Sunday, January 27, 2008

Did I Miss Something?



A couple of years ago, I took a trip with Samaritan's Purse to Ukraine. We were documenting some OCC distributions there at the time. It was a fun time - extremely cold, but fun. At any rate, I had a very interesting, and confusing, experience.

The girl you see pictured with me was a young girl in the town of Simferopol. She lived at a school for kids with speech problems. Approximately 50% of the students there are orphans. Some nationals in Simferopol had organized an OCC distribution to these children. It was during this distribution that I saw her. The moment our eyes met, I melted. There was something in the way she looked at me that made me think "I have to get her out of here". We continued to do our filming there and I had little time to spend with her or find out about her situation. I did manage to grab a still photographer and have him snap this picture. I also spoke to the director of the school before we left and got some contact information so I could follow up when I got back to the states. When we left the school/orphanage, I cried because I couldn't take this girl with me. Now remember, I had been traveling the world for about 8 years by that point, and had seen thousands of orphans but had never had this happen - ever!

So when I got back to the hotel that night, I called Kim and told her what happened. I had not gone on that trip or any other before or since to look for a child to adopt. In fact, I had never given adoption any real thought before, but there I was on the phone telling Kim, from half a world away, that I wanted to adopt this girl right then. Kim's response - "Let's do it!" There was no hesitation on her part. A few days later we left Simferopol and traveled back to Kiev where we stayed with some nationals. I told them my story, and they assured me that they would help us when the time came to make the necessary arrangements. Things were moving very quickly for me at this point and I was feeling a bit overwhelmed.

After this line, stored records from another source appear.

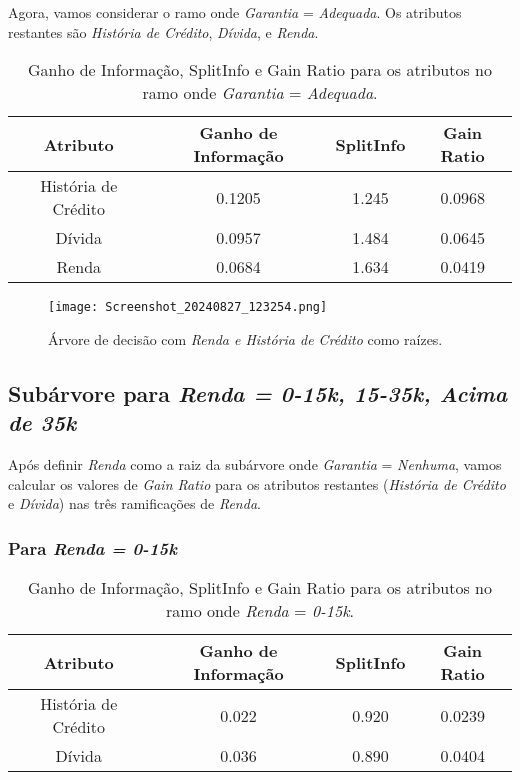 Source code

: \documentclass[a4paper,12pt]{article}
\begin{document}
Agora, vamos considerar o ramo onde \textit{Garantia} = \textit{Adequada}. Os atributos restantes são \textit{História de Crédito}, \textit{Dívida}, e \textit{Renda}.

\begin{table}[H]
\centering
\begin{tabular}{|c|c|c|c|}
\hline
\textbf{Atributo} & \textbf{Ganho de Informação} & \textbf{SplitInfo} & \textbf{Gain Ratio} \\
\hline
História de Crédito & 0.1205 & 1.245 & 0.0968 \\
\hline
Dívida & 0.0957 & 1.484 & 0.0645 \\
\hline
Renda & 0.0684 & 1.634 & 0.0419 \\
\hline
\end{tabular}
\caption{Ganho de Informação, SplitInfo e Gain Ratio para os atributos no ramo onde \textit{Garantia} = \textit{Adequada}.}
\label{tab:gain-ratio-adequada}
\end{table}


\begin{figure}[H]
    \centering
    \texttt{[image: Screenshot\_20240827\_123254.png]} %
    \caption{Árvore de decisão com \textit{Renda e História de Crédito} como raízes.}
    \label{fig:arvore-renda-historia}
\end{figure}

\subsection{Subárvore para \textit{Renda = 0-15k, 15-35k, Acima de 35k}}

Após definir \textit{Renda} como a raiz da subárvore onde \textit{Garantia} = \textit{Nenhuma}, vamos calcular os valores de \textit{Gain Ratio} para os atributos restantes (\textit{História de Crédito} e \textit{Dívida}) nas três ramificações de \textit{Renda}.

\subsubsection{Para \textit{Renda = 0-15k}}

\begin{table}[H]
\centering
\begin{tabular}{|c|c|c|c|}
\hline
\textbf{Atributo} & \textbf{Ganho de Informação} & \textbf{SplitInfo} & \textbf{Gain Ratio} \\
\hline
História de Crédito & 0.022 & 0.920 & 0.0239 \\
\hline
Dívida & 0.036 & 0.890 & 0.0404 \\
\hline
\end{tabular}
\caption{Ganho de Informação, SplitInfo e Gain Ratio para os atributos no ramo onde \textit{Renda} = \textit{0-15k}.}
\label{tab:gain-ratio-renda-0-15k}
\end{table}
\end{document}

On my flight back to the States, I had a middle seat. As I sat there waiting for the window seat passenger to board, I thought of all that had happened and was looking forward to a nice relaxing flight home. Then the passenger arrived - a woman carrying a young child. "Great" I thought, "this kid is going to scream the entire flight". Well the lady sat down in the seat next to me and eventually we began to make some small talk. Turns out, she had just adopted the child she was holding and was returning home. "OK God, you have my attention" I thought to myself as she and I talked about the adoption process.

After returning to Sarasota, I realized that there was a Ukrainian church meeting in our church building on Sunday nights. I eventually was in a Bible study class with many of the members of this church. It sure seemed that we were quickly on our way to having a third child in the house.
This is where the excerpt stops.